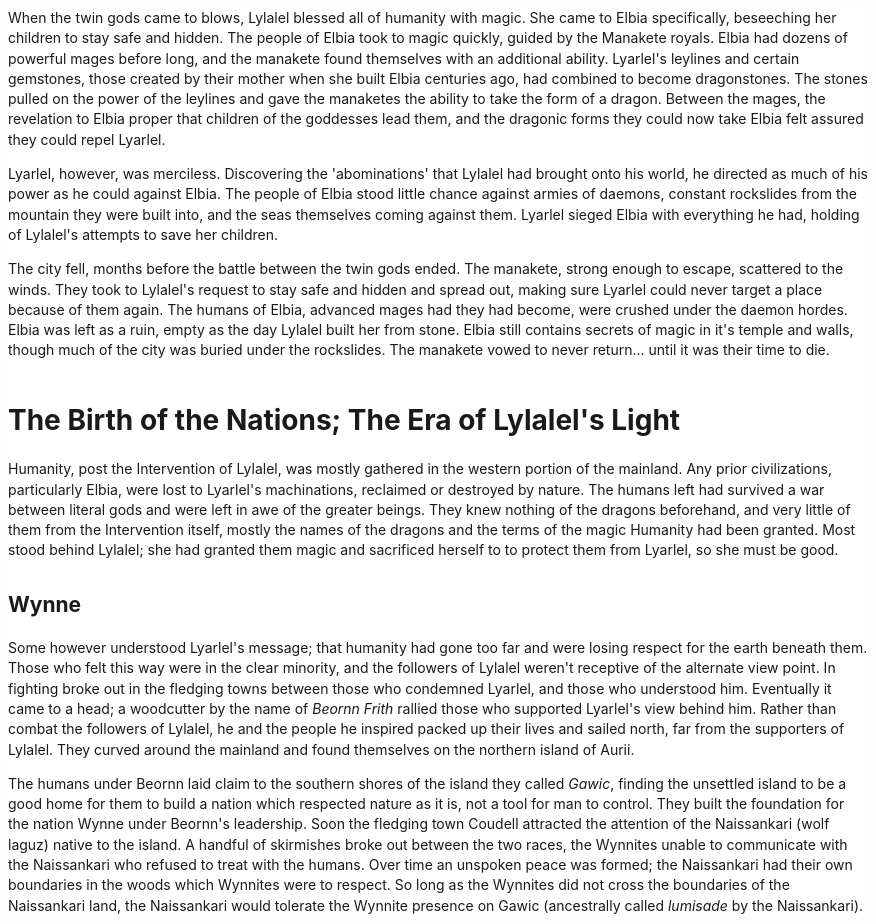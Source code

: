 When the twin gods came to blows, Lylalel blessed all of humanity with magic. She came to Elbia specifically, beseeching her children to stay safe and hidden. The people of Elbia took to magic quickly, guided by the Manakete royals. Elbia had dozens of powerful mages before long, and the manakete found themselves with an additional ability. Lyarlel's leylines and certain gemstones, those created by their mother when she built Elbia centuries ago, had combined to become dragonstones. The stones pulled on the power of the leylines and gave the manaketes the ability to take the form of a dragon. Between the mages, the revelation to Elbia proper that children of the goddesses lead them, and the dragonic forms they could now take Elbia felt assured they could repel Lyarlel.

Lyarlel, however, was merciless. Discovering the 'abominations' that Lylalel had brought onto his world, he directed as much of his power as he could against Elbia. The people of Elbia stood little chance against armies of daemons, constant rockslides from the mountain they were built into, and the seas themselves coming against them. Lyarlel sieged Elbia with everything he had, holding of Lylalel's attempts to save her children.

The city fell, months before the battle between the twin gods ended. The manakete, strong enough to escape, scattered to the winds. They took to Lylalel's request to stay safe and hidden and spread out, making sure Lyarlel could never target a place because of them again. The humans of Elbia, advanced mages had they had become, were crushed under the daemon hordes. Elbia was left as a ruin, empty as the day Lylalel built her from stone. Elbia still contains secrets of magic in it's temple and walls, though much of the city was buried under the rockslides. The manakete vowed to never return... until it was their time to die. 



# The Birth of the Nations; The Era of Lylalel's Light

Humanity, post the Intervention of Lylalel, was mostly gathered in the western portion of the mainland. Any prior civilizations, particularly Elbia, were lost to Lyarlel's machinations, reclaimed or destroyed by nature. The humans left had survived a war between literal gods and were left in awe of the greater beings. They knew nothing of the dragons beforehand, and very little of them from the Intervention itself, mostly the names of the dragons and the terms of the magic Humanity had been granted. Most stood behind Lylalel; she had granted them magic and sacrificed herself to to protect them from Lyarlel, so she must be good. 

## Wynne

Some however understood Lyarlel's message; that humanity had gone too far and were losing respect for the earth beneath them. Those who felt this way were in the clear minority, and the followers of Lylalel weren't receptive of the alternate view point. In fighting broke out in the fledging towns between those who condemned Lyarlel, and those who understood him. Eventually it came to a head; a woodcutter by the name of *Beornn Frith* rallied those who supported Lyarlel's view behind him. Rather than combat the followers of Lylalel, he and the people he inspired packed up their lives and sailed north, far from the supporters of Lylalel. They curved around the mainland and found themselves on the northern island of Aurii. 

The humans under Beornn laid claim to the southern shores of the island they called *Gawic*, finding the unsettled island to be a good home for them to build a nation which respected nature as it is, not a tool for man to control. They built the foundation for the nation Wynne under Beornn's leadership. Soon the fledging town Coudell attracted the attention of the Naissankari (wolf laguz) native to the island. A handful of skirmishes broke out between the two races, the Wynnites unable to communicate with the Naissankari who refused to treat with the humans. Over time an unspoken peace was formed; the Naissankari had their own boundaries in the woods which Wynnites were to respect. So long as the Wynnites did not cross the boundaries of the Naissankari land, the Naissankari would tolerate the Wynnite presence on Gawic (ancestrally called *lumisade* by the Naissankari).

======

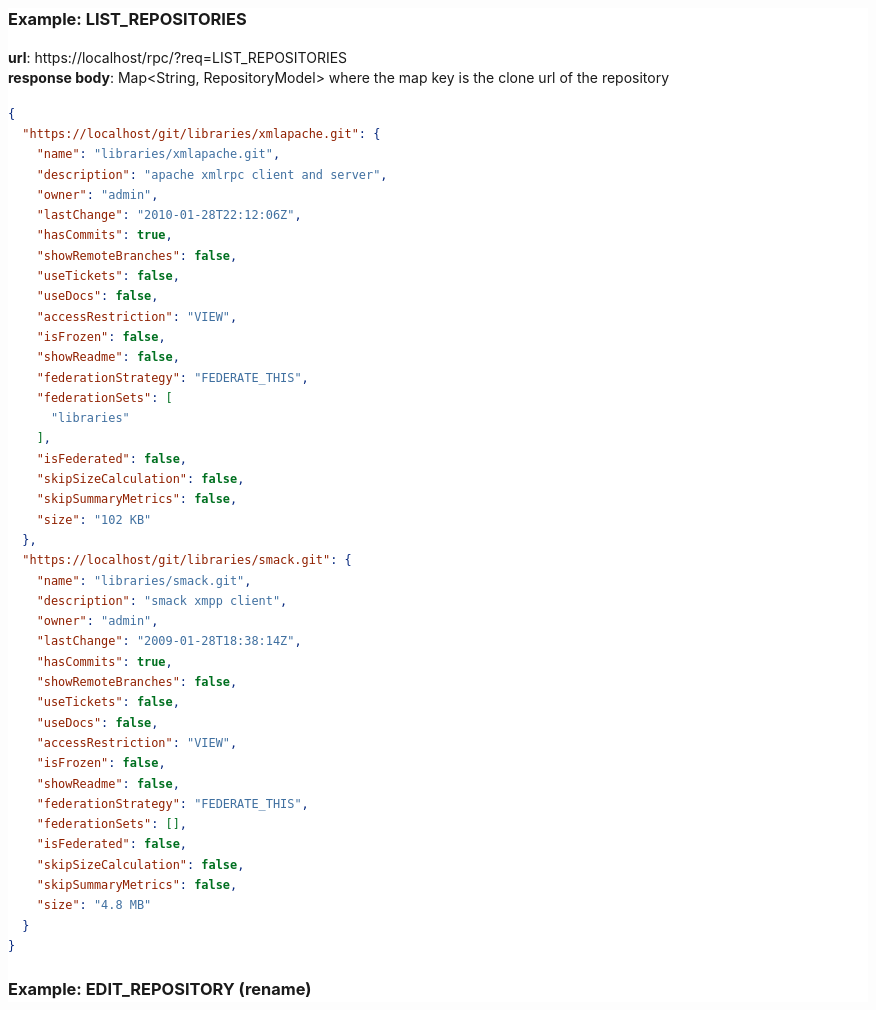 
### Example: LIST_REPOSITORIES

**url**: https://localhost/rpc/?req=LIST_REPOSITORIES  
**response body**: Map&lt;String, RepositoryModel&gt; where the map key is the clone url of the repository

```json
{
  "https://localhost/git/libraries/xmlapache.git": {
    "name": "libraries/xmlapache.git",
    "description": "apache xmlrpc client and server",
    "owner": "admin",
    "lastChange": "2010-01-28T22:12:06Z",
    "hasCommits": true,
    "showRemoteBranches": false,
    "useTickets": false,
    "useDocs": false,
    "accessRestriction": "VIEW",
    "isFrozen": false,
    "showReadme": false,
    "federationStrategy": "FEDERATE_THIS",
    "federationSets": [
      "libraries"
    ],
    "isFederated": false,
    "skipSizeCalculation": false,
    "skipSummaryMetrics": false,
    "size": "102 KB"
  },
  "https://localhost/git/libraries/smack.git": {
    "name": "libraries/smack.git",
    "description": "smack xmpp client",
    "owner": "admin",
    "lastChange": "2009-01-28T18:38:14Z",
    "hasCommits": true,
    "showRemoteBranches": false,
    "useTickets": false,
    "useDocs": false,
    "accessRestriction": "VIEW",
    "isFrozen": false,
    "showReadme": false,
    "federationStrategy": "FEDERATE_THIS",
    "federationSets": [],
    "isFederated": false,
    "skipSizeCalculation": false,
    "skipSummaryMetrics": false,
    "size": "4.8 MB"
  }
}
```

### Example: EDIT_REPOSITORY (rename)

======

**Activity**
Find every line of the data that holds the string "lastChange", then say how many there are and nothing else.

**Exercise output**
2